↓

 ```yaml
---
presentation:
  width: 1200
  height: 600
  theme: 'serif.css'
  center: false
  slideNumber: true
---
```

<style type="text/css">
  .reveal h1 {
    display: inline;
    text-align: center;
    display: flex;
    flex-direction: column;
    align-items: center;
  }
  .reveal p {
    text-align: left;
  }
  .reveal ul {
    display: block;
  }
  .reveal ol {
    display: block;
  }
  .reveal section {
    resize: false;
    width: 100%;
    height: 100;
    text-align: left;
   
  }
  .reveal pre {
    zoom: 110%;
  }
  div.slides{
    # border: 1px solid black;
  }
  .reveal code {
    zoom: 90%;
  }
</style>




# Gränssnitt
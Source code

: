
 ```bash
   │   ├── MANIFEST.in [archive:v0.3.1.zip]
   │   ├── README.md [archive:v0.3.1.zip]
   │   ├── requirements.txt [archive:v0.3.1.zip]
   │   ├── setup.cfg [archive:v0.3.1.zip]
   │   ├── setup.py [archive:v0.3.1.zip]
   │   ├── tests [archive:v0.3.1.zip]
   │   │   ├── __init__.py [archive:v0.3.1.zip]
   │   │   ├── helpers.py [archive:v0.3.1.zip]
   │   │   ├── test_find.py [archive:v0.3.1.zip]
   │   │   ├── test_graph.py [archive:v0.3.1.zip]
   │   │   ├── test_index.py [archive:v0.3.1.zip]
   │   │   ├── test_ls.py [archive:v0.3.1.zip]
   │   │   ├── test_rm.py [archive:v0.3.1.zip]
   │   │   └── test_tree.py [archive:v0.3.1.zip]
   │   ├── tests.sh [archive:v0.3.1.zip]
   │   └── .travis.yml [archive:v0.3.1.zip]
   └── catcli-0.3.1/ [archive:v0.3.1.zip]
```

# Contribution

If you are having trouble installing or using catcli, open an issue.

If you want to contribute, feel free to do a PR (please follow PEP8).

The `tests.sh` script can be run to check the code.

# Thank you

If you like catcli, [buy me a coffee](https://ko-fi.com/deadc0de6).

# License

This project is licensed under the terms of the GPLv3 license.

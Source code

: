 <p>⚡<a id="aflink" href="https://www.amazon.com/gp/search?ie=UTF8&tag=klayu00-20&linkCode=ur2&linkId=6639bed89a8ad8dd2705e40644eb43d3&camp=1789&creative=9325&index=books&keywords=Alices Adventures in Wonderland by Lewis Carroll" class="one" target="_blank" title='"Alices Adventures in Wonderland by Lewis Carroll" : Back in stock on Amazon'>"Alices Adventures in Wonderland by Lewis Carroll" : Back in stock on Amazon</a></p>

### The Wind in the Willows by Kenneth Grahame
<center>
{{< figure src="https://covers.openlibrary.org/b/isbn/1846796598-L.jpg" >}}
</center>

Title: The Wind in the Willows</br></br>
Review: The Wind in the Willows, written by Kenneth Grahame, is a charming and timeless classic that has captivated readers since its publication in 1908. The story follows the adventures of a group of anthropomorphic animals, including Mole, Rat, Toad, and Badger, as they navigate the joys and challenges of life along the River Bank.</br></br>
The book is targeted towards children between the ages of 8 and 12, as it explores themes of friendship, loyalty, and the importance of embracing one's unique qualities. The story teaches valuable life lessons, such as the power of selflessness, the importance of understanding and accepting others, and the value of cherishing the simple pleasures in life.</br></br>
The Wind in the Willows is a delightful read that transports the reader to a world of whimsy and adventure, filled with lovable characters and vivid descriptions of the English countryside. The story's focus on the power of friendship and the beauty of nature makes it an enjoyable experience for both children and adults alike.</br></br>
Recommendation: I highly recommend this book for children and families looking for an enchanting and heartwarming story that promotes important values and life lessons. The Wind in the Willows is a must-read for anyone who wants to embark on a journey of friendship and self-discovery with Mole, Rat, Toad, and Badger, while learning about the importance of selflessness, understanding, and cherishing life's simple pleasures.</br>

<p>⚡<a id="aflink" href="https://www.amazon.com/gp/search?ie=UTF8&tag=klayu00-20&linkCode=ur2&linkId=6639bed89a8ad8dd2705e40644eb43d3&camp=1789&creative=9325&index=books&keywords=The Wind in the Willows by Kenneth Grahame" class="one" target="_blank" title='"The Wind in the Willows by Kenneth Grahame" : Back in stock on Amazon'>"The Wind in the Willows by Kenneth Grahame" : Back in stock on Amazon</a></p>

↑

Task objective
Write back every line of the material exactly as it was provided.

Answer to this problem
 ```yaml
---
presentation:
  width: 1200
  height: 600
  theme: 'serif.css'
  center: false
  slideNumber: true
---
```

<style type="text/css">
  .reveal h1 {
    display: inline;
    text-align: center;
    display: flex;
    flex-direction: column;
    align-items: center;
  }
  .reveal p {
    text-align: left;
  }
  .reveal ul {
    display: block;
  }
  .reveal ol {
    display: block;
  }
  .reveal section {
    resize: false;
    width: 100%;
    height: 100;
    text-align: left;
   
  }
  .reveal pre {
    zoom: 110%;
  }
  div.slides{
    # border: 1px solid black;
  }
  .reveal code {
    zoom: 90%;
  }
</style>




# Gränssnitt
Source code

:
 ```bash
   │   ├── MANIFEST.in [archive:v0.3.1.zip]
   │   ├── README.md [archive:v0.3.1.zip]
   │   ├── requirements.txt [archive:v0.3.1.zip]
   │   ├── setup.cfg [archive:v0.3.1.zip]
   │   ├── setup.py [archive:v0.3.1.zip]
   │   ├── tests [archive:v0.3.1.zip]
   │   │   ├── __init__.py [archive:v0.3.1.zip]
   │   │   ├── helpers.py [archive:v0.3.1.zip]
   │   │   ├── test_find.py [archive:v0.3.1.zip]
   │   │   ├── test_graph.py [archive:v0.3.1.zip]
   │   │   ├── test_index.py [archive:v0.3.1.zip]
   │   │   ├── test_ls.py [archive:v0.3.1.zip]
   │   │   ├── test_rm.py [archive:v0.3.1.zip]
   │   │   └── test_tree.py [archive:v0.3.1.zip]
   │   ├── tests.sh [archive:v0.3.1.zip]
   │   └── .travis.yml [archive:v0.3.1.zip]
   └── catcli-0.3.1/ [archive:v0.3.1.zip]
```

# Contribution

If you are having trouble installing or using catcli, open an issue.

If you want to contribute, feel free to do a PR (please follow PEP8).

The `tests.sh` script can be run to check the code.

# Thank you

If you like catcli, [buy me a coffee](https://ko-fi.com/deadc0de6).

# License

This project is licensed under the terms of the GPLv3 license.

Source code

: <p>⚡<a id="aflink" href="https://www.amazon.com/gp/search?ie=UTF8&tag=klayu00-20&linkCode=ur2&linkId=6639bed89a8ad8dd2705e40644eb43d3&camp=1789&creative=9325&index=books&keywords=Alices Adventures in Wonderland by Lewis Carroll" class="one" target="_blank" title='"Alices Adventures in Wonderland by Lewis Carroll" : Back in stock on Amazon'>"Alices Adventures in Wonderland by Lewis Carroll" : Back in stock on Amazon</a></p>

### The Wind in the Willows by Kenneth Grahame
<center>
{{< figure src="https://covers.openlibrary.org/b/isbn/1846796598-L.jpg" >}}
</center>

Title: The Wind in the Willows</br></br>
Review: The Wind in the Willows, written by Kenneth Grahame, is a charming and timeless classic that has captivated readers since its publication in 1908. The story follows the adventures of a group of anthropomorphic animals, including Mole, Rat, Toad, and Badger, as they navigate the joys and challenges of life along the River Bank.</br></br>
The book is targeted towards children between the ages of 8 and 12, as it explores themes of friendship, loyalty, and the importance of embracing one's unique qualities. The story teaches valuable life lessons, such as the power of selflessness, the importance of understanding and accepting others, and the value of cherishing the simple pleasures in life.</br></br>
The Wind in the Willows is a delightful read that transports the reader to a world of whimsy and adventure, filled with lovable characters and vivid descriptions of the English countryside. The story's focus on the power of friendship and the beauty of nature makes it an enjoyable experience for both children and adults alike.</br></br>
Recommendation: I highly recommend this book for children and families looking for an enchanting and heartwarming story that promotes important values and life lessons. The Wind in the Willows is a must-read for anyone who wants to embark on a journey of friendship and self-discovery with Mole, Rat, Toad, and Badger, while learning about the importance of selflessness, understanding, and cherishing life's simple pleasures.</br>

<p>⚡<a id="aflink" href="https://www.amazon.com/gp/search?ie=UTF8&tag=klayu00-20&linkCode=ur2&linkId=6639bed89a8ad8dd2705e40644eb43d3&camp=1789&creative=9325&index=books&keywords=The Wind in the Willows by Kenneth Grahame" class="one" target="_blank" title='"The Wind in the Willows by Kenneth Grahame" : Back in stock on Amazon'>"The Wind in the Willows by Kenneth Grahame" : Back in stock on Amazon</a></p>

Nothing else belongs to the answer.